TOKYO -- The Bank of Japan's policy board meets again next Wednesday and Thursday against the backdrop of economic uncertainty that has driven long-term interest rates far below its target, worsening the side effects of its easing framework.
Other major central banks have been pivoting toward looser monetary policy. The European Central Bank decided this past Thursday to lower rates for the first time in three and a half years, and the U.S. Federal Reserve is widely expected to cut rates again this month after announcing a 0.25 percentage point reduction in July, its first in more than a decade.
But lately, markets have tracked government action more closely than central bank policy.

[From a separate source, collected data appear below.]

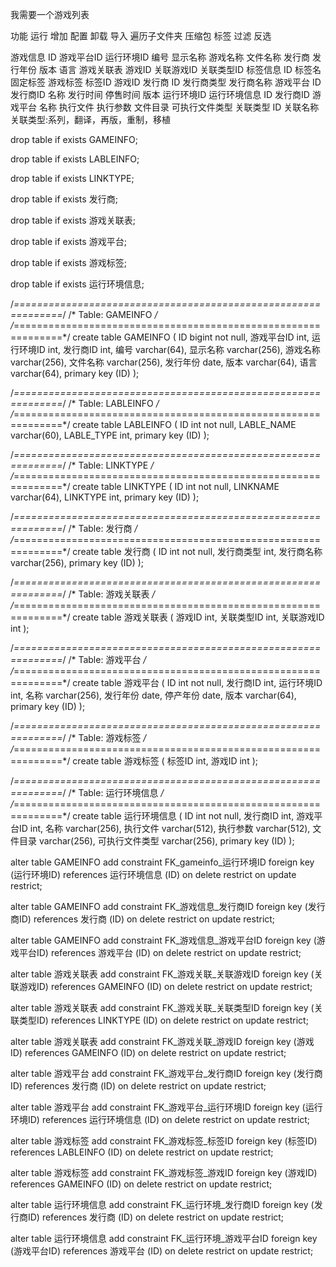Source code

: 我需要一个游戏列表

功能
    运行
    增加
    配置
    卸载
    导入
        遍历子文件夹
        压缩包
    标签
    过滤
        反选

游戏信息
    ID
    游戏平台ID
    运行环境ID
    编号
    显示名称
    游戏名称
    文件名称
    发行商
    发行年份
    版本
    语言
游戏关联表
    游戏ID
    关联游戏ID
    关联类型ID
标签信息
    ID
    标签名
    固定标签
游戏标签
    标签ID
    游戏ID
发行商
    ID
    发行商类型
    发行商名称
游戏平台
    ID
    发行商ID
    名称
    发行时间
    停售时间
    版本
    运行环境ID
运行环境信息
    ID
    发行商ID
    游戏平台
    名称
    执行文件
    执行参数
    文件目录
    可执行文件类型
关联类型
    ID
    关联名称
    关联类型:系列，翻译，再版，重制，移植



drop table if exists GAMEINFO;

drop table if exists LABLEINFO;

drop table if exists LINKTYPE;

drop table if exists 发行商;

drop table if exists 游戏关联表;

drop table if exists 游戏平台;

drop table if exists 游戏标签;

drop table if exists 运行环境信息;

/*==============================================================*/
/* Table: GAMEINFO                                              */
/*==============================================================*/
create table GAMEINFO
(
   ID                   bigint not null,
   游戏平台ID               int,
   运行环境ID               int,
   发行商ID                int,
   编号                   varchar(64),
   显示名称                 varchar(256),
   游戏名称                 varchar(256),
   文件名称                 varchar(256),
   发行年份                 date,
   版本                   varchar(64),
   语言                   varchar(64),
   primary key (ID)
);

/*==============================================================*/
/* Table: LABLEINFO                                             */
/*==============================================================*/
create table LABLEINFO
(
   ID                   int not null,
   LABLE_NAME           varchar(60),
   LABLE_TYPE           int,
   primary key (ID)
);

/*==============================================================*/
/* Table: LINKTYPE                                              */
/*==============================================================*/
create table LINKTYPE
(
   ID                   int not null,
   LINKNAME             varchar(64),
   LINKTYPE             int,
   primary key (ID)
);

/*==============================================================*/
/* Table: 发行商                                                   */
/*==============================================================*/
create table 发行商
(
   ID                   int not null,
   发行商类型                int,
   发行商名称                varchar(256),
   primary key (ID)
);

/*==============================================================*/
/* Table: 游戏关联表                                                 */
/*==============================================================*/
create table 游戏关联表
(
   游戏ID                 int,
   关联类型ID               int,
   关联游戏ID               int
);

/*==============================================================*/
/* Table: 游戏平台                                                  */
/*==============================================================*/
create table 游戏平台
(
   ID                   int not null,
   发行商ID                int,
   运行环境ID               int,
   名称                   varchar(256),
   发行年份                 date,
   停产年份                 date,
   版本                   varchar(64),
   primary key (ID)
);

/*==============================================================*/
/* Table: 游戏标签                                                  */
/*==============================================================*/
create table 游戏标签
(
   标签ID                 int,
   游戏ID                 int
);

/*==============================================================*/
/* Table: 运行环境信息                                                */
/*==============================================================*/
create table 运行环境信息
(
   ID                   int not null,
   发行商ID                int,
   游戏平台ID               int,
   名称                   varchar(256),
   执行文件                 varchar(512),
   执行参数                 varchar(512),
   文件目录                 varchar(256),
   可执行文件类型              varchar(256),
   primary key (ID)
);

alter table GAMEINFO add constraint FK_gameinfo_运行环境ID foreign key (运行环境ID)
      references 运行环境信息 (ID) on delete restrict on update restrict;

alter table GAMEINFO add constraint FK_游戏信息_发行商ID foreign key (发行商ID)
      references 发行商 (ID) on delete restrict on update restrict;

alter table GAMEINFO add constraint FK_游戏信息_游戏平台ID foreign key (游戏平台ID)
      references 游戏平台 (ID) on delete restrict on update restrict;

alter table 游戏关联表 add constraint FK_游戏关联_关联游戏ID foreign key (关联游戏ID)
      references GAMEINFO (ID) on delete restrict on update restrict;

alter table 游戏关联表 add constraint FK_游戏关联_关联类型ID foreign key (关联类型ID)
      references LINKTYPE (ID) on delete restrict on update restrict;

alter table 游戏关联表 add constraint FK_游戏关联_游戏ID foreign key (游戏ID)
      references GAMEINFO (ID) on delete restrict on update restrict;

alter table 游戏平台 add constraint FK_游戏平台_发行商ID foreign key (发行商ID)
      references 发行商 (ID) on delete restrict on update restrict;

alter table 游戏平台 add constraint FK_游戏平台_运行环境ID foreign key (运行环境ID)
      references 运行环境信息 (ID) on delete restrict on update restrict;

alter table 游戏标签 add constraint FK_游戏标签_标签ID foreign key (标签ID)
      references LABLEINFO (ID) on delete restrict on update restrict;

alter table 游戏标签 add constraint FK_游戏标签_游戏ID foreign key (游戏ID)
      references GAMEINFO (ID) on delete restrict on update restrict;

alter table 运行环境信息 add constraint FK_运行环境_发行商ID foreign key (发行商ID)
      references 发行商 (ID) on delete restrict on update restrict;

alter table 运行环境信息 add constraint FK_运行环境_游戏平台ID foreign key (游戏平台ID)
      references 游戏平台 (ID) on delete restrict on update restrict;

"The Japanese, U.S. and European central banks aren't players in the market right now. The biggest catalyst is [President Donald] Trump's comments," a senior BOJ official said.
For example, after the bank decided to hold rates steady at its July 30 policy board meeting, the yen weakened against the dollar, with the market having priced in a rate cut by the Fed the following day. But when Trump tweeted Aug. 1 to announce more tariffs on Chinese imports, the Japanese currency strengthened sharply as investors fled to a perceived safe haven.

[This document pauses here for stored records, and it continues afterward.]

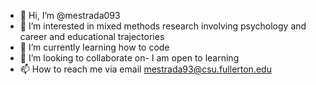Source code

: - 👋 Hi, I’m @mestrada093
- 👀 I’m interested in mixed methods research involving psychology and career and educational trajectories
- 🌱 I’m currently learning how to code
- 💞️ I’m looking to collaborate on- I am open to learning
- 📫 How to reach me via email mestrada93@csu.fullerton.edu

<!---
mestrada093/mestrada093 is a ✨ special ✨ repository because its `README.md` (this file) appears on your GitHub profile.
You can click the Preview link to take a look at your changes.
--->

At this point, the yen is softening again on hopes for progress on U.S.-China trade talks. It hovered around 108 against the greenback on Friday after Trump said the day before that he would consider an interim trade deal with Beijing.

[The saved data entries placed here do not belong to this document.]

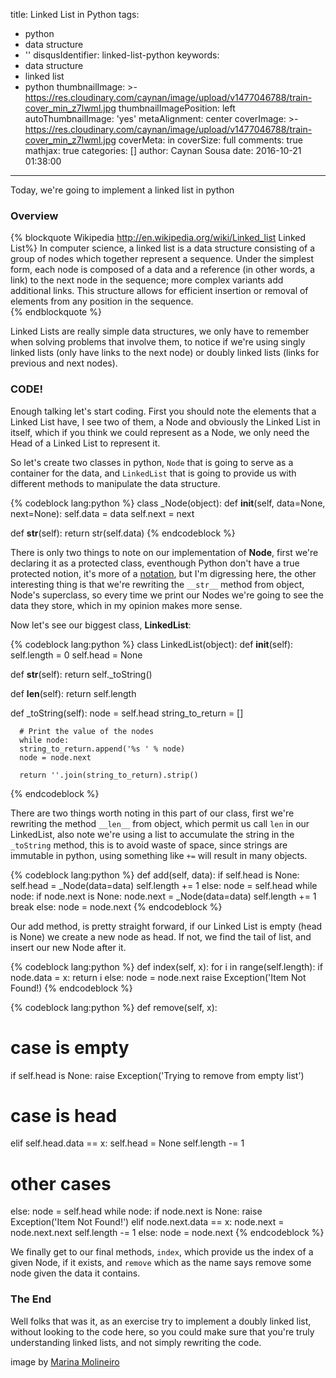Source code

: title: Linked List in Python
tags:
  - python
  - data structure
  - ''
disqusIdentifier: linked-list-python
keywords:
  - data structure
  - linked list
  - python
thumbnailImage: >-
  https://res.cloudinary.com/caynan/image/upload/v1477046788/train-cover_min_z7lwml.jpg
thumbnailImagePosition: left
autoThumbnailImage: 'yes'
metaAlignment: center
coverImage: >-
  https://res.cloudinary.com/caynan/image/upload/v1477046788/train-cover_min_z7lwml.jpg
coverMeta: in
coverSize: full
comments: true
mathjax: true
categories: []
author: Caynan Sousa
date: 2016-10-21 01:38:00
---
Today, we're going to implement a linked list in python

<!-- more -->

### Overview

{% blockquote Wikipedia http://en.wikipedia.org/wiki/Linked_list Linked List%}
In computer science, a linked list is a data structure consisting of a group
of nodes which together represent a sequence. Under the simplest form, each
node is composed of a data and a reference (in other words, a link) to the
next node in the sequence; more complex variants add additional links. This
structure allows for efficient insertion or removal of elements from any
position in the sequence.  
{% endblockquote %}


Linked Lists are really simple data structures, we only have to remember when solving problems that
involve them, to notice if we're using singly linked lists (only have links to the next node) or
doubly linked lists (links for previous and next nodes).

### CODE!

Enough talking let's start coding. First you should note the elements that a
Linked List have, I see two of them, a Node and obviously the Linked List in
itself, which if you think we could represent as a Node, we only need
the Head of a Linked List to represent it.

So let's create two classes in python, `Node` that is going to serve as a
container for the data, and `LinkedList` that is going to provide us with
different methods to manipulate the data structure.

{% codeblock lang:python  %}
class _Node(object):
   def __init__(self, data=None, next=None):
      self.data = data
      self.next = next

   def __str__(self):
      return str(self.data)
{% endcodeblock  %}

There is only two things to note on our implementation of **Node**, first we're
declaring it as a protected class, eventhough Python don't have a true
protected notion, it's more of a [notation](https://google-styleguide.googlecode.com/svn/trunk/pyguide.html#Naming), but I'm digressing here, the other interesting thing is that we're rewriting the `__str__`
method from object, Node's superclass, so every time we print our Nodes we're going to see the data they store, which in my opinion makes more sense.

Now let's see our biggest class, **LinkedList**:

{% codeblock lang:python %}
class LinkedList(object):
   def __init__(self):
      self.length = 0
      self.head = None

   def __str__(self):
      return self._toString()

   def __len__(self):
      return self.length

   def _toString(self):
      node = self.head
      string_to_return = []

      # Print the value of the nodes
      while node:
      string_to_return.append('%s ' % node)
      node = node.next

      return ''.join(string_to_return).strip()
{% endcodeblock %}

There are two things worth noting in this part of our class, first we're rewriting the method
`__len__` from object, which permit us call `len` in our LinkedList, also note we're using a list
to accumulate the string in the `_toString` method, this is to avoid waste of space, since strings
are immutable in python, using something like `+=` will result in many objects.

{% codeblock lang:python %}
def add(self, data):
   if self.head is None:
      self.head = _Node(data=data)
      self.length += 1
   else:
      node = self.head
      while node:
         if node.next is None:
            node.next = _Node(data=data)
            self.length += 1
            break
         else:
            node = node.next
{% endcodeblock %}

Our add method, is pretty straight forward, if our Linked List is empty (head is None) we create a
new node as head. If not, we find the tail of list, and insert our new Node after it.

{% codeblock lang:python %}
def index(self, x):
   for i in range(self.length):
      if node.data = x:
         return i
      else:
         node = node.next
   raise Exception('Item Not Found!)
{% endcodeblock %}

{% codeblock lang:python %}
def remove(self, x):
   # case is empty
   if self.head is None:
      raise Exception('Trying to remove from empty list')
   # case is head
   elif self.head.data == x:
      self.head = None
      self.length -= 1
   # other cases
   else:
      node = self.head
      while node:
         if node.next is None:
            raise Exception('Item Not Found!')
         elif node.next.data == x:
            node.next = node.next.next
            self.length -= 1
         else:
            node = node.next
{% endcodeblock %}

We finally get to our final methods, `index`, which provide us the index of a given Node, if it exists, and `remove` which as the name says remove some node given the data it contains.

### The End

Well folks that was it, as an exercise try to implement a doubly linked list, without looking to the code here, so you could make sure that you're truly understanding linked lists, and not simply rewriting the code.

image by [Marina Molineiro](https://unsplash.com/search/train?photo=kRqA1yFZp1s)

The BOJ's short-term policy rate now stands at minus 0.1%. Sentiment within the central bank is growing that the current level of easing should be maintained if stocks hold firm and the yen remains weak. Even if the policy board decides not to push short-term rates deeper into negative territory, expectations of a Fed rate cut should keep the yen from strengthening too much, the thinking goes.
Long rates are a greater concern. The BOJ's yield curve control policy targets long-term rates of around zero, accounting for moves of around 0.2 point above or below this level.
But between late August and early September, investors poured money into Japanese government bonds amid concern about Sino-American trade frictions, driving yields close to minus 0.3% -- clearly outside the range of tolerance. On Sept. 4, the yield on benchmark newly issued 10-year JGBs reached minus 0.295%, the lowest level in more than three years.
In a Sept. 5 interview with Nikkei, Gov. Haruhiko Kuroda signaled that the BOJ would tolerate lower rates for the time being. This appears to be an effort to enhance the effect of the current easing framework.
But Kuroda also said that "if there's no limit at all, the interest rate target of 'around zero' will become meaningless."
Should the central bank let yields continue to slide, then even the 20-year yield could turn negative, causing further pain to pension funds and life insurers whose returns have already been dragged down by easing. Conversely, having the BOJ set out countermeasures could ease the side effects that have bedeviled financial institutions.
Long-term yields climbed to minus 0.16% in the Japanese market on Friday, up 5.5 basis points from Thursday's close. But observers expect the overall downward trend to continue as uncertainty hangs over the global economic outlook.
On top of the U.S.-China trade war, next month's consumption tax increase and the U.K.'s exit from the European Union, now due Oct. 31, also present downside risks. With limited policy options at hand, this will be a trying time for the BOJ.